══ Data extract

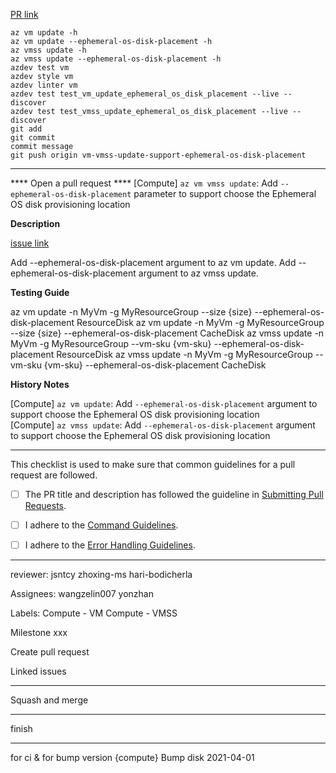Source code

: [PR link](https://github.com/Azure/azure-cli/pull/20043)

```
az vm update -h
az vm update --ephemeral-os-disk-placement -h
az vmss update -h
az vmss update --ephemeral-os-disk-placement -h
azdev test vm
azdev style vm
azdev linter vm
azdev test test_vm_update_ephemeral_os_disk_placement --live --discover
azdev test test_vmss_update_ephemeral_os_disk_placement --live --discover
git add
git commit
commit message
git push origin vm-vmss-update-support-ephemeral-os-disk-placement
```
--------------------------------------------------------
**** Open a pull request ****
[Compute] `az vm vmss update`: Add `--ephemeral-os-disk-placement` parameter to support choose the Ephemeral OS disk provisioning location

**Description**

[issue link](https://github.com/Azure/azure-cli/issues/19935)

Add --ephemeral-os-disk-placement argument to az vm update.
Add --ephemeral-os-disk-placement argument to az vmss update.

**Testing Guide**

az vm update -n MyVm -g MyResourceGroup --size {size} --ephemeral-os-disk-placement ResourceDisk
az vm update -n MyVm -g MyResourceGroup --size {size} --ephemeral-os-disk-placement CacheDisk
az vmss update -n MyVm -g MyResourceGroup --vm-sku {vm-sku} --ephemeral-os-disk-placement ResourceDisk
az vmss update -n MyVm -g MyResourceGroup --vm-sku {vm-sku} --ephemeral-os-disk-placement CacheDisk

**History Notes**

[Compute] `az vm update`: Add `--ephemeral-os-disk-placement` argument to support choose the Ephemeral OS disk provisioning location  
[Compute] `az vmss update`: Add `--ephemeral-os-disk-placement` argument to support choose the Ephemeral OS disk provisioning location

---

This checklist is used to make sure that common guidelines for a pull request are followed.

- [ ] The PR title and description has followed the guideline in [Submitting Pull Requests](https://github.com/Azure/azure-cli/tree/dev/doc/authoring_command_modules#submitting-pull-requests).

- [ ] I adhere to the [Command Guidelines](https://github.com/Azure/azure-cli/blob/dev/doc/command_guidelines.md).

- [ ] I adhere to the [Error Handling Guidelines](https://github.com/Azure/azure-cli/blob/dev/doc/error_handling_guidelines.md).

--------------------------------------------------------
reviewer:
jsntcy
zhoxing-ms
hari-bodicherla

Assignees:
wangzelin007
yonzhan

Labels:
Compute - VM
Compute - VMSS

Milestone
xxx

Create pull request

Linked issues

--------------------------------------------------------
Squash and merge

--------------------------------------------------------
finish


--------------------------------------------------------------------
for ci & for bump version
{compute} Bump disk 2021-04-01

════

Problem description - Find and copy each line of the material that holds the word "pull".

Result for this task -
: [PR link](https://github.com/Azure/azure-cli/pull/20043)
**** Open a pull request ****
This checklist is used to make sure that common guidelines for a pull request are followed.
- [ ] The PR title and description has followed the guideline in [Submitting Pull Requests](https://github.com/Azure/azure-cli/tree/dev/doc/authoring_command_modules#submitting-pull-requests).
Create pull request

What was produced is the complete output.